◆ **WHAT YOU SHOULD DO**: An exact transcription of each entry below is required, without any pictures.
· · ·
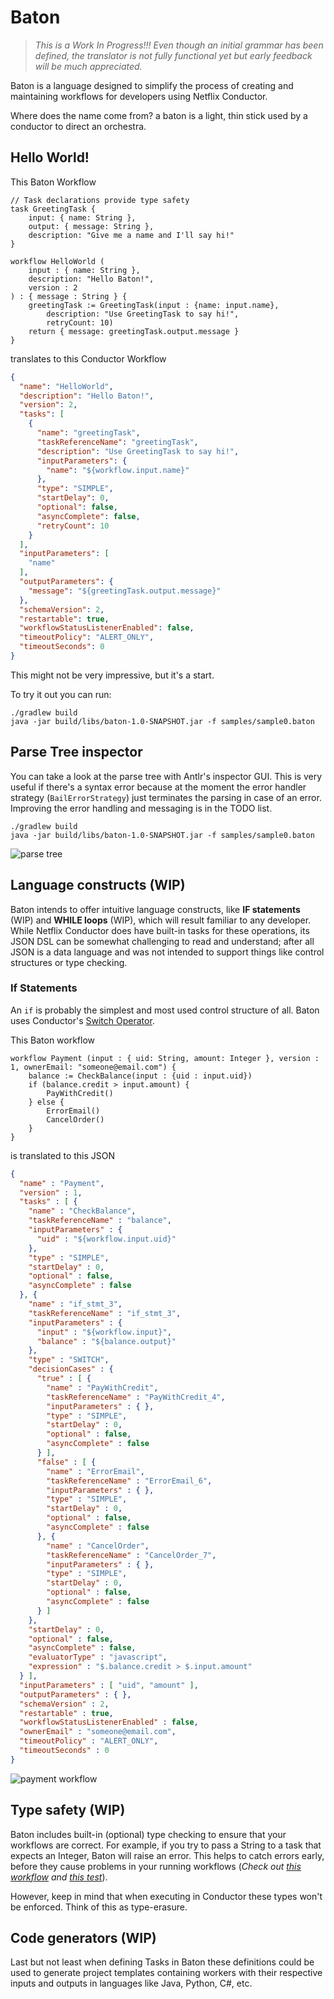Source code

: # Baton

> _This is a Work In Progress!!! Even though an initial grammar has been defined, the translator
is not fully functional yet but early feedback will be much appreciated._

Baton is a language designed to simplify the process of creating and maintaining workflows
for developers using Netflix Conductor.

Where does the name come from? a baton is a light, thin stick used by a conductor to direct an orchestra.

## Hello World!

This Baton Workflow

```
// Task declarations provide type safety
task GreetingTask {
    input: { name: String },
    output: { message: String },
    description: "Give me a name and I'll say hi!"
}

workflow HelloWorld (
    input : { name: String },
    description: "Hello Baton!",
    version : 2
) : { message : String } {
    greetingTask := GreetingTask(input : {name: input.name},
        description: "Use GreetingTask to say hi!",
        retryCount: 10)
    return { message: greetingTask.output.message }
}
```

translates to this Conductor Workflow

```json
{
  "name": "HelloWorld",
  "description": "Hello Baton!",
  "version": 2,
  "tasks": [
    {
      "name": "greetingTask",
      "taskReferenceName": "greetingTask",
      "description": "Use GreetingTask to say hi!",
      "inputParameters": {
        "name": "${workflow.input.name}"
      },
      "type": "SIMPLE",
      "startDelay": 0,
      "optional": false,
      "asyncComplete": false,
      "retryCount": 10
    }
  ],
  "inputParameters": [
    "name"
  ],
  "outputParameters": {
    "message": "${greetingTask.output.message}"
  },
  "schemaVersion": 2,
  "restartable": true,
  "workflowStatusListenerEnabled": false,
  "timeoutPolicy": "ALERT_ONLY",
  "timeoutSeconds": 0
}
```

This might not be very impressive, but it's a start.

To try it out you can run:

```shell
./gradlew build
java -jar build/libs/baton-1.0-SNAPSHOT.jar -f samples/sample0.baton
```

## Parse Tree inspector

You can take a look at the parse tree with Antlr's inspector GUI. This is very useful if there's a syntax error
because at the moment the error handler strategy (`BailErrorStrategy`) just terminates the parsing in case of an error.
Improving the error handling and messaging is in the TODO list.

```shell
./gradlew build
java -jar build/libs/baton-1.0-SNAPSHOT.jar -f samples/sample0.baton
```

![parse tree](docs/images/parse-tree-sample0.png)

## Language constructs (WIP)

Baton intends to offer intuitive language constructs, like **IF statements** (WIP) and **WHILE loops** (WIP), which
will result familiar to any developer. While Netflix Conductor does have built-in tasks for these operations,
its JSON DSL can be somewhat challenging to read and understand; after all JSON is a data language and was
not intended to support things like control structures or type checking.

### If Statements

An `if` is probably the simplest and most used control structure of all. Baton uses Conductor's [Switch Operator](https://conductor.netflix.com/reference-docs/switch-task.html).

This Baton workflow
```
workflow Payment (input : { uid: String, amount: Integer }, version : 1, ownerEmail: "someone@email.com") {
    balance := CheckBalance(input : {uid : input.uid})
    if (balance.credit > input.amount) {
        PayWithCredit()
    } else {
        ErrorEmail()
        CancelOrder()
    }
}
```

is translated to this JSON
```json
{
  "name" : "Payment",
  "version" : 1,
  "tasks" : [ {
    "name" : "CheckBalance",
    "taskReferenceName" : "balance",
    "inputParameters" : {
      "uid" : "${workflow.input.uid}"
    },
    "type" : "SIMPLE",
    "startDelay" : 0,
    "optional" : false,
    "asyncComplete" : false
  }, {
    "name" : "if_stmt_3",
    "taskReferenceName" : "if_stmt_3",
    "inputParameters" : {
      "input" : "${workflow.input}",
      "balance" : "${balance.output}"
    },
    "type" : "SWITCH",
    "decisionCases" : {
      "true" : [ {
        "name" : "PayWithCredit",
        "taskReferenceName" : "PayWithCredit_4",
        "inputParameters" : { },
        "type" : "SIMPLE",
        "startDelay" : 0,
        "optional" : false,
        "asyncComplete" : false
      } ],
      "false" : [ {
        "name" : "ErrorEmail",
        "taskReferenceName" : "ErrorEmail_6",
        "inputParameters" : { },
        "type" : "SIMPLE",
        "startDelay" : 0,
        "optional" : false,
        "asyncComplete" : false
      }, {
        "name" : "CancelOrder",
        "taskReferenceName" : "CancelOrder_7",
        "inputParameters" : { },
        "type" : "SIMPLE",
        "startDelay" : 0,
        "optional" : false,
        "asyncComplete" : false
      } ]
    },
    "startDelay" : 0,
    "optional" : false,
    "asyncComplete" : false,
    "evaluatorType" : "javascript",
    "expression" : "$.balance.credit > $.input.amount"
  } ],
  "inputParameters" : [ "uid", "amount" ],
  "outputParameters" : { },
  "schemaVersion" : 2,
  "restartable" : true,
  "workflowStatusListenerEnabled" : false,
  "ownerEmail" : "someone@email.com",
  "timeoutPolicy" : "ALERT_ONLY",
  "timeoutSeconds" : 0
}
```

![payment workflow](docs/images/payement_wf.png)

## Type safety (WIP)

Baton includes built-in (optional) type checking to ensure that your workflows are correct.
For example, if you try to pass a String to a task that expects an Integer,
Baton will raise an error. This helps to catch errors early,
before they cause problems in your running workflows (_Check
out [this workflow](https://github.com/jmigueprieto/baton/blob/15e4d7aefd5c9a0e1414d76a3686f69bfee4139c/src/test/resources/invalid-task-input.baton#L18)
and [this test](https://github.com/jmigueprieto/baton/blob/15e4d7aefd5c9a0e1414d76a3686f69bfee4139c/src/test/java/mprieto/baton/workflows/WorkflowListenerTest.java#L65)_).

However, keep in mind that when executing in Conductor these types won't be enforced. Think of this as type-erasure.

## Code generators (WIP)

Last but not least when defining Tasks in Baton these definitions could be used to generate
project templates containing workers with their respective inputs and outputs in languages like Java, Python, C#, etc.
· · ·
◆ **ANSWER TO THE EXERCISE**:
Source code

: # Baton

> _This is a Work In Progress!!! Even though an initial grammar has been defined, the translator
is not fully functional yet but early feedback will be much appreciated._

Baton is a language designed to simplify the process of creating and maintaining workflows
for developers using Netflix Conductor.

Where does the name come from? a baton is a light, thin stick used by a conductor to direct an orchestra.

## Hello World!

This Baton Workflow

```
// Task declarations provide type safety
task GreetingTask {
    input: { name: String },
    output: { message: String },
    description: "Give me a name and I'll say hi!"
}

workflow HelloWorld (
    input : { name: String },
    description: "Hello Baton!",
    version : 2
) : { message : String } {
    greetingTask := GreetingTask(input : {name: input.name},
        description: "Use GreetingTask to say hi!",
        retryCount: 10)
    return { message: greetingTask.output.message }
}
```

translates to this Conductor Workflow

```json
{
  "name": "HelloWorld",
  "description": "Hello Baton!",
  "version": 2,
  "tasks": [
    {
      "name": "greetingTask",
      "taskReferenceName": "greetingTask",
      "description": "Use GreetingTask to say hi!",
      "inputParameters": {
        "name": "${workflow.input.name}"
      },
      "type": "SIMPLE",
      "startDelay": 0,
      "optional": false,
      "asyncComplete": false,
      "retryCount": 10
    }
  ],
  "inputParameters": [
    "name"
  ],
  "outputParameters": {
    "message": "${greetingTask.output.message}"
  },
  "schemaVersion": 2,
  "restartable": true,
  "workflowStatusListenerEnabled": false,
  "timeoutPolicy": "ALERT_ONLY",
  "timeoutSeconds": 0
}
```

This might not be very impressive, but it's a start.

To try it out you can run:

```shell
./gradlew build
java -jar build/libs/baton-1.0-SNAPSHOT.jar -f samples/sample0.baton
```

## Parse Tree inspector

You can take a look at the parse tree with Antlr's inspector GUI. This is very useful if there's a syntax error
because at the moment the error handler strategy (`BailErrorStrategy`) just terminates the parsing in case of an error.
Improving the error handling and messaging is in the TODO list.

```shell
./gradlew build
java -jar build/libs/baton-1.0-SNAPSHOT.jar -f samples/sample0.baton
```

![parse tree](docs/images/parse-tree-sample0.png)

## Language constructs (WIP)

Baton intends to offer intuitive language constructs, like **IF statements** (WIP) and **WHILE loops** (WIP), which
will result familiar to any developer. While Netflix Conductor does have built-in tasks for these operations,
its JSON DSL can be somewhat challenging to read and understand; after all JSON is a data language and was
not intended to support things like control structures or type checking.

### If Statements

An `if` is probably the simplest and most used control structure of all. Baton uses Conductor's [Switch Operator](https://conductor.netflix.com/reference-docs/switch-task.html).

This Baton workflow
```
workflow Payment (input : { uid: String, amount: Integer }, version : 1, ownerEmail: "someone@email.com") {
    balance := CheckBalance(input : {uid : input.uid})
    if (balance.credit > input.amount) {
        PayWithCredit()
    } else {
        ErrorEmail()
        CancelOrder()
    }
}
```

is translated to this JSON
```json
{
  "name" : "Payment",
  "version" : 1,
  "tasks" : [ {
    "name" : "CheckBalance",
    "taskReferenceName" : "balance",
    "inputParameters" : {
      "uid" : "${workflow.input.uid}"
    },
    "type" : "SIMPLE",
    "startDelay" : 0,
    "optional" : false,
    "asyncComplete" : false
  }, {
    "name" : "if_stmt_3",
    "taskReferenceName" : "if_stmt_3",
    "inputParameters" : {
      "input" : "${workflow.input}",
      "balance" : "${balance.output}"
    },
    "type" : "SWITCH",
    "decisionCases" : {
      "true" : [ {
        "name" : "PayWithCredit",
        "taskReferenceName" : "PayWithCredit_4",
        "inputParameters" : { },
        "type" : "SIMPLE",
        "startDelay" : 0,
        "optional" : false,
        "asyncComplete" : false
      } ],
      "false" : [ {
        "name" : "ErrorEmail",
        "taskReferenceName" : "ErrorEmail_6",
        "inputParameters" : { },
        "type" : "SIMPLE",
        "startDelay" : 0,
        "optional" : false,
        "asyncComplete" : false
      }, {
        "name" : "CancelOrder",
        "taskReferenceName" : "CancelOrder_7",
        "inputParameters" : { },
        "type" : "SIMPLE",
        "startDelay" : 0,
        "optional" : false,
        "asyncComplete" : false
      } ]
    },
    "startDelay" : 0,
    "optional" : false,
    "asyncComplete" : false,
    "evaluatorType" : "javascript",
    "expression" : "$.balance.credit > $.input.amount"
  } ],
  "inputParameters" : [ "uid", "amount" ],
  "outputParameters" : { },
  "schemaVersion" : 2,
  "restartable" : true,
  "workflowStatusListenerEnabled" : false,
  "ownerEmail" : "someone@email.com",
  "timeoutPolicy" : "ALERT_ONLY",
  "timeoutSeconds" : 0
}
```

![payment workflow](docs/images/payement_wf.png)

## Type safety (WIP)

Baton includes built-in (optional) type checking to ensure that your workflows are correct.
For example, if you try to pass a String to a task that expects an Integer,
Baton will raise an error. This helps to catch errors early,
before they cause problems in your running workflows (_Check
out [this workflow](https://github.com/jmigueprieto/baton/blob/15e4d7aefd5c9a0e1414d76a3686f69bfee4139c/src/test/resources/invalid-task-input.baton#L18)
and [this test](https://github.com/jmigueprieto/baton/blob/15e4d7aefd5c9a0e1414d76a3686f69bfee4139c/src/test/java/mprieto/baton/workflows/WorkflowListenerTest.java#L65)_).

However, keep in mind that when executing in Conductor these types won't be enforced. Think of this as type-erasure.

## Code generators (WIP)

Last but not least when defining Tasks in Baton these definitions could be used to generate
project templates containing workers with their respective inputs and outputs in languages like Java, Python, C#, etc.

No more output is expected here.